_YOUR INSTRUCTIONS_
Search the records below for the word "from". Copy each line where it occurs.

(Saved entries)

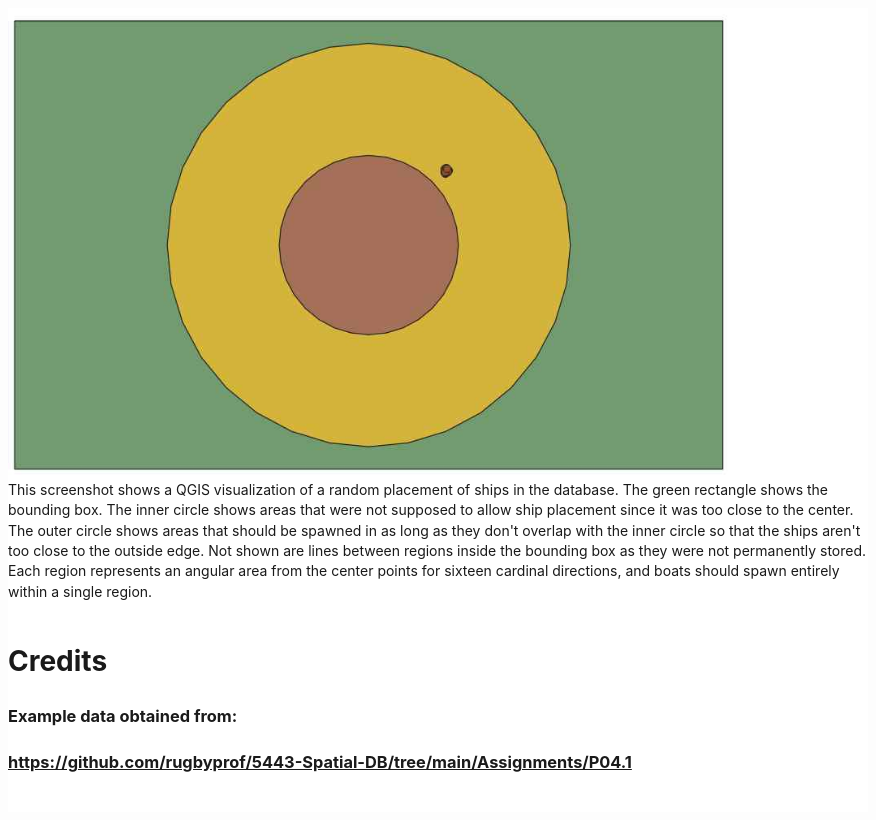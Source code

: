 <img src="Placement.jpg" width="720">
<br>
This screenshot shows a QGIS visualization of a random placement of ships in the database. The green rectangle shows the bounding box. The inner circle shows areas that were not supposed to allow ship placement since it was too close to the center. The outer circle shows areas that should be spawned in as long as they don't overlap with the inner circle so that the ships aren't too close to the outside edge. Not shown are lines between regions inside the bounding box as they were not permanently stored. Each region represents an angular area from the center points for sixteen cardinal directions, and boats should spawn entirely within a single region.


# Credits
### Example data obtained from: 
### https://github.com/rugbyprof/5443-Spatial-DB/tree/main/Assignments/P04.1
<br>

_SOLVED EXERCISE_
This screenshot shows a QGIS visualization of a random placement of ships in the database. The green rectangle shows the bounding box. The inner circle shows areas that were not supposed to allow ship placement since it was too close to the center. The outer circle shows areas that should be spawned in as long as they don't overlap with the inner circle so that the ships aren't too close to the outside edge. Not shown are lines between regions inside the bounding box as they were not permanently stored. Each region represents an angular area from the center points for sixteen cardinal directions, and boats should spawn entirely within a single region.
### Example data obtained from: 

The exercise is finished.